Sur le plan de la politique internationale, il se targue d'avoir effectué un rapprochement avec les États-Unis. Mais on doit sérieusement s'interroger sur son sens du timing. Il aurait été beaucoup plus habile d'attendre le départ de Bush. Et il aurait été beaucoup plus utile de travailler à l'élaboration d'une politique européenne de défense commune plutôt que de s'abriter sous le parapluie d'une Otan dont la vocation originale n'a plus sa raison d'être, et qui se survit en tentant de s'en donner une nouvelle au coup par coup, de plus en plus à l'Est, sans qu'on sache trop pourquoi en fonction des intérêts européens, ni comment, parce qu'on n'est pas prêt à y mettre les moyens, ni surtout jusqu'où on est prêt à aller et comment on pourra s'en sortir. Les efforts de Sarkozy de faire avancer le projet de constitution européenne ont foiré. Il n'a pas compris que ce n'est pas une question de personnalités, mais une question de fond. Tant et aussi longtemps que les pays qui composent l'Europe ne seront pas prêts à renoncer aux composantes identitaires qu'ils expriment dans leur souveraineté, l'Europe ne pourra pas être autre chose qu'un marché commun. Et même la question du marché commun se pose de nouveau dans le contexte de la crise actuelle. À quoi sert un marché commun quand on ne peut plus consommer ou quand, par nécessité, il faut consommer moins et mieux.

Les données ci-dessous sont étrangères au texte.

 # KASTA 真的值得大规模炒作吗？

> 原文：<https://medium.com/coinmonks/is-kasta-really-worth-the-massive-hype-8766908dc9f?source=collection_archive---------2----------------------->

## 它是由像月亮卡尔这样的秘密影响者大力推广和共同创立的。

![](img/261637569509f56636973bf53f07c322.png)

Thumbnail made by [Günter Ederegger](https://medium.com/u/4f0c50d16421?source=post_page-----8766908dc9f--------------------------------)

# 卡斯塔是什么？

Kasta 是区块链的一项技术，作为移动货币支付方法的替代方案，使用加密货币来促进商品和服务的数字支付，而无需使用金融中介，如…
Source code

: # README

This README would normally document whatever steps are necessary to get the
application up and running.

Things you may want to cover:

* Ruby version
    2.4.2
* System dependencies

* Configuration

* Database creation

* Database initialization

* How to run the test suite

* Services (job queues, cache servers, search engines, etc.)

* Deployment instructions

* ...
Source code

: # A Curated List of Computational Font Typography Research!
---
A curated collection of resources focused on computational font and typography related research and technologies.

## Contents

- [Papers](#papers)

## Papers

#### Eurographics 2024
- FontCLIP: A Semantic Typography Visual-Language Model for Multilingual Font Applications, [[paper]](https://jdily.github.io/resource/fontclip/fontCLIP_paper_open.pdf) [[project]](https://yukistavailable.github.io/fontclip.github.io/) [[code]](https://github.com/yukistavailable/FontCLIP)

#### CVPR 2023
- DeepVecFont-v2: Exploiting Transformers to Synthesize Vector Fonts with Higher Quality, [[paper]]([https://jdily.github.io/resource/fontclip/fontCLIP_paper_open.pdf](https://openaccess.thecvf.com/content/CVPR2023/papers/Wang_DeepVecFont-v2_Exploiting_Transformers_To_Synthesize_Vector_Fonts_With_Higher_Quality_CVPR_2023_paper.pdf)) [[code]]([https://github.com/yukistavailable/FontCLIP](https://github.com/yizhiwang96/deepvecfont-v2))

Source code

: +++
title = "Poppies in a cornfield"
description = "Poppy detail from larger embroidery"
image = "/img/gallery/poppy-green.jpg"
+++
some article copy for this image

Que Sarkozy ait remporté un succès d'estime pendant les six mois où la France était à la tête de la Communauté Européenne n'a aucune espèce d'utilité ou d'importance car son tour ne reviendra que dans quelques années, et il ne sera probablement même plus président.
Le seul bon point que je suis disposé à reconnaître à Sarkozy est sa gestion de la crise en Géorgie. Et encore, on peut se demander si la place qui lui a été laissée pour s'illustrer n'était pas essentiellement due au fait qu'elle est survenue en pleine campagne électorale américaine, ou pire, parce que les États-Unis, déjà engagés dans deux guerres, et en redoutant deux autres (Iran et Pakistan), ne se sentaient plus capables d'opérer sur autant de fronts à la fois (avec la crise économique, c'est encore plus susceptible d'être le cas maintenant).
Richard
Parmi les derniers présidents de la République, seul Jacques Chirac avait davantage mécontenté les Français, 24 mois après le début de son premier mandat, avec 65% d'insatisfaits en 1997. Pourtant il a été réélu et est demeuré président de la France, encore 10 ans.